_YOUR GOAL_
Leaving out the pictures, restate each record below word for word.

START STUDY MATERIAL

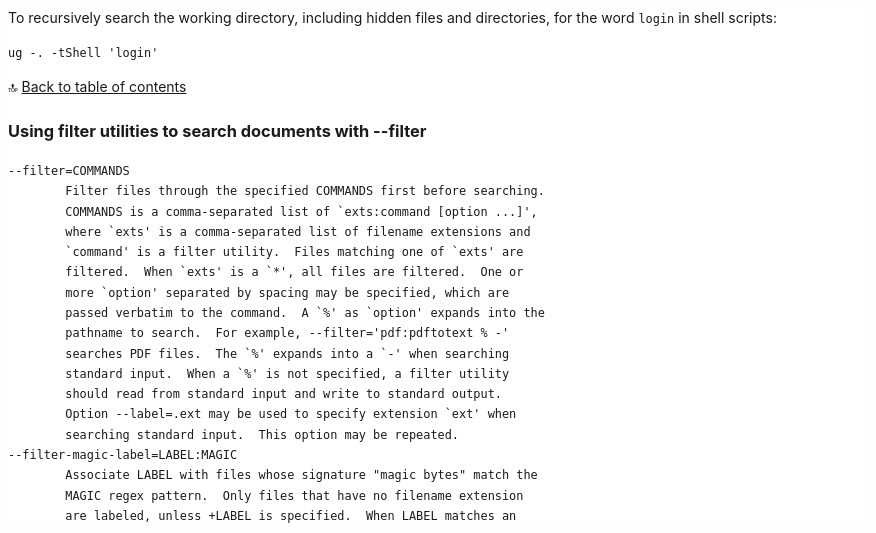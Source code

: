 To recursively search the working directory, including hidden files and
directories, for the word `login` in shell scripts:

    ug -. -tShell 'login'

🔝 [Back to table of contents](#toc)

<a name="filter"/>

### Using filter utilities to search documents with --filter

    --filter=COMMANDS
            Filter files through the specified COMMANDS first before searching.
            COMMANDS is a comma-separated list of `exts:command [option ...]',
            where `exts' is a comma-separated list of filename extensions and
            `command' is a filter utility.  Files matching one of `exts' are
            filtered.  When `exts' is a `*', all files are filtered.  One or
            more `option' separated by spacing may be specified, which are
            passed verbatim to the command.  A `%' as `option' expands into the
            pathname to search.  For example, --filter='pdf:pdftotext % -'
            searches PDF files.  The `%' expands into a `-' when searching
            standard input.  When a `%' is not specified, a filter utility
            should read from standard input and write to standard output.
            Option --label=.ext may be used to specify extension `ext' when
            searching standard input.  This option may be repeated.
    --filter-magic-label=LABEL:MAGIC
            Associate LABEL with files whose signature "magic bytes" match the
            MAGIC regex pattern.  Only files that have no filename extension
            are labeled, unless +LABEL is specified.  When LABEL matches an
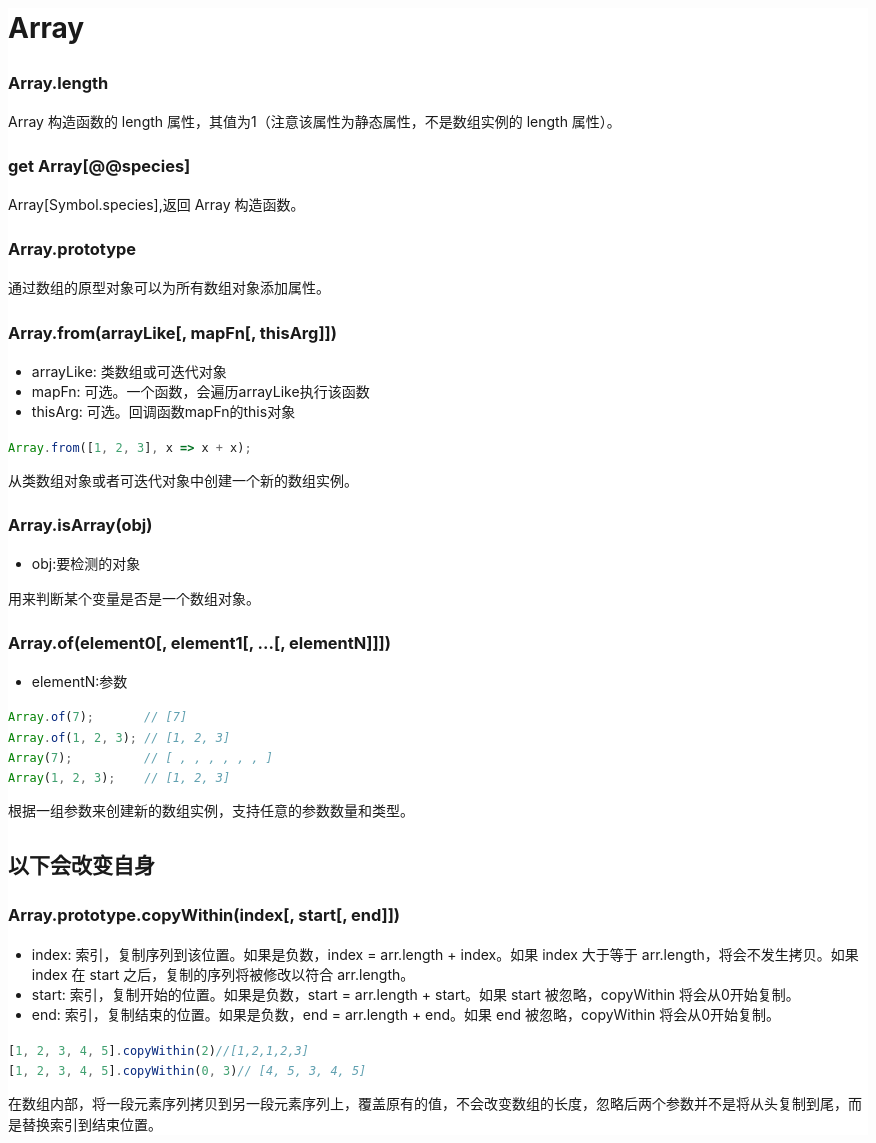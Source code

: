 # Array

### Array.length
Array 构造函数的 length 属性，其值为1（注意该属性为静态属性，不是数组实例的 length 属性）。

### get Array[@@species]
Array[Symbol.species],返回 Array 构造函数。

### Array.prototype
通过数组的原型对象可以为所有数组对象添加属性。

### Array.from(arrayLike[, mapFn[, thisArg]])
- arrayLike: 类数组或可迭代对象
- mapFn: 可选。一个函数，会遍历arrayLike执行该函数
- thisArg: 可选。回调函数mapFn的this对象
```js
Array.from([1, 2, 3], x => x + x);
```

从类数组对象或者可迭代对象中创建一个新的数组实例。

### Array.isArray(obj)
- obj:要检测的对象

用来判断某个变量是否是一个数组对象。

### Array.of(element0[, element1[, ...[, elementN]]])
- elementN:参数
```js
Array.of(7);       // [7] 
Array.of(1, 2, 3); // [1, 2, 3]
Array(7);          // [ , , , , , , ]
Array(1, 2, 3);    // [1, 2, 3]
```

根据一组参数来创建新的数组实例，支持任意的参数数量和类型。

## 以下会改变自身

### Array.prototype.copyWithin(index[, start[, end]]) 
- index: 索引，复制序列到该位置。如果是负数，index = arr.length + index。如果 index 大于等于 arr.length，将会不发生拷贝。如果 index 在 start 之后，复制的序列将被修改以符合 arr.length。
- start: 索引，复制开始的位置。如果是负数，start = arr.length + start。如果 start 被忽略，copyWithin 将会从0开始复制。
- end: 索引，复制结束的位置。如果是负数，end = arr.length + end。如果 end 被忽略，copyWithin 将会从0开始复制。
```js
[1, 2, 3, 4, 5].copyWithin(2)//[1,2,1,2,3]
[1, 2, 3, 4, 5].copyWithin(0, 3)// [4, 5, 3, 4, 5]
```

在数组内部，将一段元素序列拷贝到另一段元素序列上，覆盖原有的值，不会改变数组的长度，忽略后两个参数并不是将从头复制到尾，而是替换索引到结束位置。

END STUDY MATERIAL

_YOUR SOLUTION_
Source code

: To recursively search the working directory, including hidden files and
directories, for the word `login` in shell scripts:

    ug -. -tShell 'login'

🔝 [Back to table of contents](#toc)

<a name="filter"/>

### Using filter utilities to search documents with --filter

    --filter=COMMANDS
            Filter files through the specified COMMANDS first before searching.
            COMMANDS is a comma-separated list of `exts:command [option ...]',
            where `exts' is a comma-separated list of filename extensions and
            `command' is a filter utility.  Files matching one of `exts' are
            filtered.  When `exts' is a `*', all files are filtered.  One or
            more `option' separated by spacing may be specified, which are
            passed verbatim to the command.  A `%' as `option' expands into the
            pathname to search.  For example, --filter='pdf:pdftotext % -'
            searches PDF files.  The `%' expands into a `-' when searching
            standard input.  When a `%' is not specified, a filter utility
            should read from standard input and write to standard output.
            Option --label=.ext may be used to specify extension `ext' when
            searching standard input.  This option may be repeated.
    --filter-magic-label=LABEL:MAGIC
            Associate LABEL with files whose signature "magic bytes" match the
            MAGIC regex pattern.  Only files that have no filename extension
            are labeled, unless +LABEL is specified.  When LABEL matches an
Source code

: # Array

### Array.length
Array 构造函数的 length 属性，其值为1（注意该属性为静态属性，不是数组实例的 length 属性）。

### get Array[@@species]
Array[Symbol.species],返回 Array 构造函数。

### Array.prototype
通过数组的原型对象可以为所有数组对象添加属性。

### Array.from(arrayLike[, mapFn[, thisArg]])
- arrayLike: 类数组或可迭代对象
- mapFn: 可选。一个函数，会遍历arrayLike执行该函数
- thisArg: 可选。回调函数mapFn的this对象
```js
Array.from([1, 2, 3], x => x + x);
```

从类数组对象或者可迭代对象中创建一个新的数组实例。

### Array.isArray(obj)
- obj:要检测的对象

用来判断某个变量是否是一个数组对象。

### Array.of(element0[, element1[, ...[, elementN]]])
- elementN:参数
```js
Array.of(7);       // [7] 
Array.of(1, 2, 3); // [1, 2, 3]
Array(7);          // [ , , , , , , ]
Array(1, 2, 3);    // [1, 2, 3]
```

根据一组参数来创建新的数组实例，支持任意的参数数量和类型。

## 以下会改变自身

### Array.prototype.copyWithin(index[, start[, end]]) 
- index: 索引，复制序列到该位置。如果是负数，index = arr.length + index。如果 index 大于等于 arr.length，将会不发生拷贝。如果 index 在 start 之后，复制的序列将被修改以符合 arr.length。
- start: 索引，复制开始的位置。如果是负数，start = arr.length + start。如果 start 被忽略，copyWithin 将会从0开始复制。
- end: 索引，复制结束的位置。如果是负数，end = arr.length + end。如果 end 被忽略，copyWithin 将会从0开始复制。
```js
[1, 2, 3, 4, 5].copyWithin(2)//[1,2,1,2,3]
[1, 2, 3, 4, 5].copyWithin(0, 3)// [4, 5, 3, 4, 5]
```

在数组内部，将一段元素序列拷贝到另一段元素序列上，覆盖原有的值，不会改变数组的长度，忽略后两个参数并不是将从头复制到尾，而是替换索引到结束位置。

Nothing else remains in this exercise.